YOUR INSTRUCTIONS
Report every line of the entries that contains the word "written".

########

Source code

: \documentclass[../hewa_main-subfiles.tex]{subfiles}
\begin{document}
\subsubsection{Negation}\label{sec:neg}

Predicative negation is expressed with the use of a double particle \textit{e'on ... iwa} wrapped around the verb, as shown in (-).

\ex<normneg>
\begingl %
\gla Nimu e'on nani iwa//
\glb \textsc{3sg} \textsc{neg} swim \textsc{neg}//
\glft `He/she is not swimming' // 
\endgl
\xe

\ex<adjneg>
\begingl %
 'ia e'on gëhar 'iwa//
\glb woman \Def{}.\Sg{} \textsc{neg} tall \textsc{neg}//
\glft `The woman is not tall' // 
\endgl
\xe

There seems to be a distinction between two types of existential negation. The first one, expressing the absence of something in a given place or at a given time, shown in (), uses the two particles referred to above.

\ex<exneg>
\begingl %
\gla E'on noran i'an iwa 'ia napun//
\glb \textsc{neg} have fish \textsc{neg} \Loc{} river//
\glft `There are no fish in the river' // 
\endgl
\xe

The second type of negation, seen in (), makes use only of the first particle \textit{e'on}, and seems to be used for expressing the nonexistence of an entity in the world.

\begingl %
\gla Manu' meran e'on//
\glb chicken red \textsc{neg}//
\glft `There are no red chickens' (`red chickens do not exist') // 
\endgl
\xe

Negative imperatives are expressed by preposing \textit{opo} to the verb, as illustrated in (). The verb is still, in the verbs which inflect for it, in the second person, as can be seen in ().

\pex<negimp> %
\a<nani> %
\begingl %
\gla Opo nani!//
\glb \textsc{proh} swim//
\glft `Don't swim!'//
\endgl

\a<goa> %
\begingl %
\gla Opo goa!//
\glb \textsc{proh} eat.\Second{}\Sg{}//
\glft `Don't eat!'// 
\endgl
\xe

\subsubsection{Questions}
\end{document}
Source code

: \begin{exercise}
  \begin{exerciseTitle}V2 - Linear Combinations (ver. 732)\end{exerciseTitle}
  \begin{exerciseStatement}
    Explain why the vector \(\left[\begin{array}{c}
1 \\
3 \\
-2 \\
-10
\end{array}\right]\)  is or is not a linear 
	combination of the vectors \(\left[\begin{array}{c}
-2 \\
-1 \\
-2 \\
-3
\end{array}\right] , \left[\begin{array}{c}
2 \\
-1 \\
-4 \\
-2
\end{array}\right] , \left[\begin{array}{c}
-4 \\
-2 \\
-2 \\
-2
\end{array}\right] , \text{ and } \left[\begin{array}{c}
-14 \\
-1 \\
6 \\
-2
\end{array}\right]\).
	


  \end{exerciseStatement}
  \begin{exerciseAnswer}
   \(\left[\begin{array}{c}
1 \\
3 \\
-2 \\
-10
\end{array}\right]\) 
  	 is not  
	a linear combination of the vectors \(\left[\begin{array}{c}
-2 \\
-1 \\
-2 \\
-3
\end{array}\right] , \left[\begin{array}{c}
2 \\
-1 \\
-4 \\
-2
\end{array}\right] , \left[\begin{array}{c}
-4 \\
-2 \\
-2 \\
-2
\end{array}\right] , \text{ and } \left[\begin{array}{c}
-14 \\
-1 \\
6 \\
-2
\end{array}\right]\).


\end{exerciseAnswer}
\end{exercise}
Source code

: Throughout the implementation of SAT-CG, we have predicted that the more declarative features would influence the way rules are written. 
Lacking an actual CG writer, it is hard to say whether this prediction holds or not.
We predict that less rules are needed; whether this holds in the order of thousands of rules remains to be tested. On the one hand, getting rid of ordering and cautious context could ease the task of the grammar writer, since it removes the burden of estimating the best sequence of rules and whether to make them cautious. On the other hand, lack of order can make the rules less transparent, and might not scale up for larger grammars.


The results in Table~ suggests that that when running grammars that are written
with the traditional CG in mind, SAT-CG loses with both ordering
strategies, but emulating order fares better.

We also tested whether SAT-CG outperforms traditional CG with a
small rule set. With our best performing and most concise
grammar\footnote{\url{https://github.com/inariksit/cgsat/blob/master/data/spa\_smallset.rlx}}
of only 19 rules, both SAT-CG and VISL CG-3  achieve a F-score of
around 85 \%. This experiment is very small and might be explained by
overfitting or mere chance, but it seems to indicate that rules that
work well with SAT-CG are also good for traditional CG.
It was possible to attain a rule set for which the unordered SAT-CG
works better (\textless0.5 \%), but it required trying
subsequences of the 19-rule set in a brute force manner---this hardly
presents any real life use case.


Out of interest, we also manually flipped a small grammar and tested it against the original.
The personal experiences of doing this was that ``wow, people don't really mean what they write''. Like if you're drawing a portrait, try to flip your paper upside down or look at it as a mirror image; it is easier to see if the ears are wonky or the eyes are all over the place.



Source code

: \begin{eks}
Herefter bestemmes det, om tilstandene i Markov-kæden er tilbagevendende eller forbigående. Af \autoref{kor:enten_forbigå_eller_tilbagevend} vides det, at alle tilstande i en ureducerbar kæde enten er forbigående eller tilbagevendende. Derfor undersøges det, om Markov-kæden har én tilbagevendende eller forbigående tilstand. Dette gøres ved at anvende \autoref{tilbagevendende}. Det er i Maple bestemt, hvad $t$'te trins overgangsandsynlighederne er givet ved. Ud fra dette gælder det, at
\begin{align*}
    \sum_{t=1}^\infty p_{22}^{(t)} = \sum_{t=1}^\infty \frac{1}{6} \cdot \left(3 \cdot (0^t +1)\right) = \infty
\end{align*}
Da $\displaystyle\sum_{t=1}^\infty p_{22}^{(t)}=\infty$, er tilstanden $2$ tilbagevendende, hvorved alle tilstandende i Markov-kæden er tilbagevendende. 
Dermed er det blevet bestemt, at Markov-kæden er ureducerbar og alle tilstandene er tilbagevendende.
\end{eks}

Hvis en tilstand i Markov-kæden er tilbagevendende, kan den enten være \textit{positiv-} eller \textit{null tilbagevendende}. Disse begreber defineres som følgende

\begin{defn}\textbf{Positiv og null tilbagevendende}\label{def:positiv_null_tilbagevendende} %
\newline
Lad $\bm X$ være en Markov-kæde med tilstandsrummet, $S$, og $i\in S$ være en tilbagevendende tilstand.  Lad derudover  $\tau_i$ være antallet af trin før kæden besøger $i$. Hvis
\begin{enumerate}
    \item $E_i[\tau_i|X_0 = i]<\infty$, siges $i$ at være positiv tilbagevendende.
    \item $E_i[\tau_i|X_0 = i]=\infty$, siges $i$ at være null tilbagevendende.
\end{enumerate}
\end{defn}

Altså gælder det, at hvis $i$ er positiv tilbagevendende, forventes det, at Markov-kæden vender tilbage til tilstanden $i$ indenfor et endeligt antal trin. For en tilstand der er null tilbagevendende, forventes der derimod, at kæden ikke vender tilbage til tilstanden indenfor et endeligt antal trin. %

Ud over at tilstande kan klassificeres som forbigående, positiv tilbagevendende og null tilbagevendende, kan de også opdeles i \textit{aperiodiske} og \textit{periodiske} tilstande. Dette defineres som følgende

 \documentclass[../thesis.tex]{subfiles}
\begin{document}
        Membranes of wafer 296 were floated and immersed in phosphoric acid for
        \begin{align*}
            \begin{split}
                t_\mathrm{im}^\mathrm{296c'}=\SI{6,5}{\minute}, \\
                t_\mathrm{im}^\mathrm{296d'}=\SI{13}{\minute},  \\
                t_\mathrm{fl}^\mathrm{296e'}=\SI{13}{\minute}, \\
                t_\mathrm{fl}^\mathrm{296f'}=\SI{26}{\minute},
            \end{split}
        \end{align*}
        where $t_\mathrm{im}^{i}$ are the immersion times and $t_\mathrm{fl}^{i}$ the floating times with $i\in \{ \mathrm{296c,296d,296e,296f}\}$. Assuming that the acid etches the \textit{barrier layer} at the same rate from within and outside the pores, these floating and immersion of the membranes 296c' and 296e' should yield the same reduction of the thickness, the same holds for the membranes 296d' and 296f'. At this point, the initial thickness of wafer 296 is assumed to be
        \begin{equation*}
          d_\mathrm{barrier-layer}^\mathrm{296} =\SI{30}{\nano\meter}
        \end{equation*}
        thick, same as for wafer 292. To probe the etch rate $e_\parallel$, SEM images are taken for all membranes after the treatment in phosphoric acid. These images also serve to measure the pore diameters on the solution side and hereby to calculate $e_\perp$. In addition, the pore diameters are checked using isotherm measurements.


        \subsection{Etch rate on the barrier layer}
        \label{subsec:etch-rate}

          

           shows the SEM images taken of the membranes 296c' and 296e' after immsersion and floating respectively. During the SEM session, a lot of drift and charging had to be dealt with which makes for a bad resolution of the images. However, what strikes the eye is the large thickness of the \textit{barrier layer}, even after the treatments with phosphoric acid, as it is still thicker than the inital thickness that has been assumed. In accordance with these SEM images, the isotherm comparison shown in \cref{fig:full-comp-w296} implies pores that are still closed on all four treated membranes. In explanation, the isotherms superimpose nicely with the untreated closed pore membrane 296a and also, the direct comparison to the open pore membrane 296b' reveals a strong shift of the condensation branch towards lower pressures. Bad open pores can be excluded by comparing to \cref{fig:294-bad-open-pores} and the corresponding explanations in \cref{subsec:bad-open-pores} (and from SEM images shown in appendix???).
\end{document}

########

ANSWER BOX
: Throughout the implementation of SAT-CG, we have predicted that the more declarative features would influence the way rules are written. 
The results in Table~ suggests that that when running grammars that are written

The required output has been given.